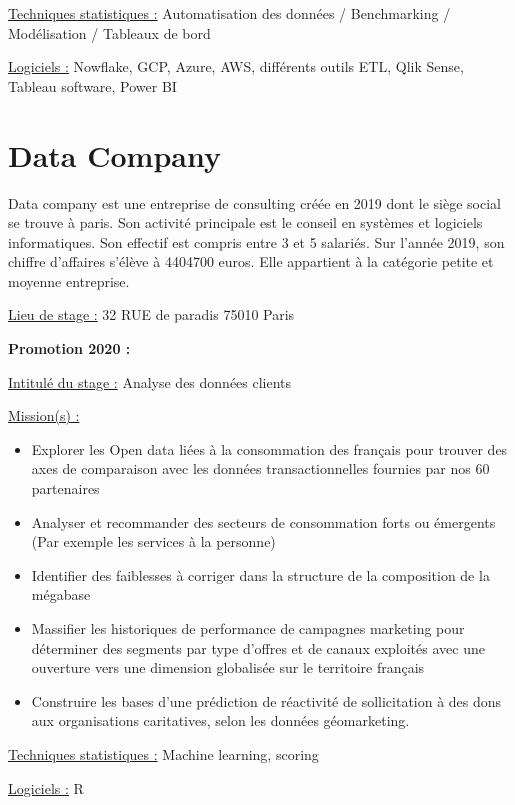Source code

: \documentclass[
  letterpaper,
  DIV=11,
  numbers=noendperiod]{scrreprt}
\begin{document}
\uline{Techniques statistiques :} Automatisation des données /
Benchmarking / Modélisation / Tableaux de bord

\uline{Logiciels :} Nowflake, GCP, Azure, AWS, différents outils ETL,
Qlik Sense, Tableau software, Power BI

\hypertarget{data-company}{%
\section{\texorpdfstring{\textbf{Data
Company}}{Data Company}}\label{data-company}}

Data company est une entreprise de consulting créée en 2019 dont le
siège social se trouve à paris. Son activité principale est le conseil
en systèmes et logiciels informatiques. Son effectif est compris entre 3
et 5 salariés. Sur l'année 2019, son chiffre d'affaires s'élève à
4404700 euros. Elle appartient à la catégorie petite et moyenne
entreprise.

\uline{Lieu de stage :} 32 RUE de paradis 75010 Paris

\textbf{Promotion 2020 :}

\uline{Intitulé du stage :} Analyse des données clients

\uline{Mission(s) :}

\begin{itemize}
\item
  Explorer les Open data liées à la consommation des français pour
  trouver des axes de comparaison avec les données transactionnelles
  fournies par nos 60 partenaires
\item
  Analyser et recommander des secteurs de consommation forts ou
  émergents (Par exemple les services à la personne)
\item
  Identifier des faiblesses à corriger dans la structure de la
  composition de la mégabase
\item
  Massifier les historiques de performance de campagnes marketing pour
  déterminer des segments par type d'offres et de canaux exploités avec
  une ouverture vers une dimension globalisée sur le territoire français
\item
  Construire les bases d'une prédiction de réactivité de sollicitation à
  des dons aux organisations caritatives, selon les données
  géomarketing.
\end{itemize}

\uline{Techniques statistiques :} Machine learning, scoring

\uline{Logiciels :} R
\end{document}
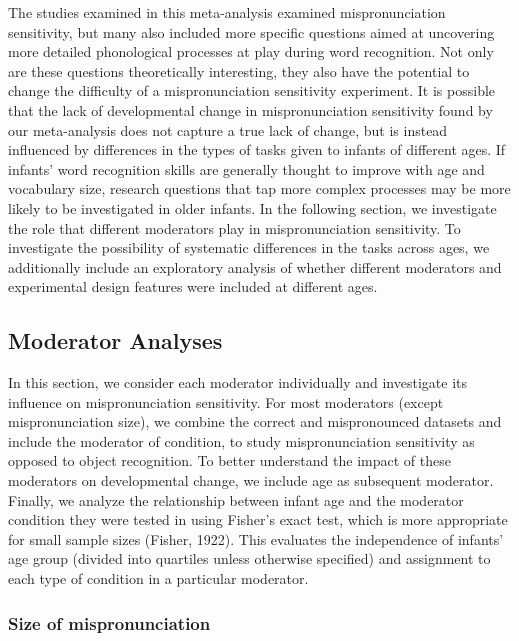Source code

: \documentclass[man]{apa6}
\begin{document}
The studies examined in this meta-analysis examined mispronunciation sensitivity, but many also included more specific questions aimed at uncovering more detailed phonological processes at play during word recognition. Not only are these questions theoretically interesting, they also have the potential to change the difficulty of a mispronunciation sensitivity experiment. It is possible that the lack of developmental change in mispronunciation sensitivity found by our meta-analysis does not capture a true lack of change, but is instead influenced by differences in the types of tasks given to infants of different ages. If infants' word recognition skills are generally thought to improve with age and vocabulary size, research questions that tap more complex processes may be more likely to be investigated in older infants. In the following section, we investigate the role that different moderators play in mispronunciation sensitivity. To investigate the possibility of systematic differences in the tasks across ages, we additionally include an exploratory analysis of whether different moderators and experimental design features were included at different ages.

\hypertarget{moderator-analyses}{%
\subsection{Moderator Analyses}\label{moderator-analyses}}

In this section, we consider each moderator individually and investigate its influence on mispronunciation sensitivity. For most moderators (except mispronunciation size), we combine the correct and mispronounced datasets and include the moderator of condition, to study mispronunciation sensitivity as opposed to object recognition. To better understand the impact of these moderators on developmental change, we include age as subsequent moderator. Finally, we analyze the relationship between infant age and the moderator condition they were tested in using Fisher's exact test, which is more appropriate for small sample sizes (Fisher, 1922). This evaluates the independence of infants' age group (divided into quartiles unless otherwise specified) and assignment to each type of condition in a particular moderator.

\hypertarget{size-of-mispronunciation}{%
\subsubsection{Size of mispronunciation}\label{size-of-mispronunciation}}
\end{document}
+++
== The task ==
Every line in the material above that has the word "textbf" should be copied.

== Answer section ==
\section{\texorpdfstring{\textbf{Data
\textbf{Promotion 2020 :}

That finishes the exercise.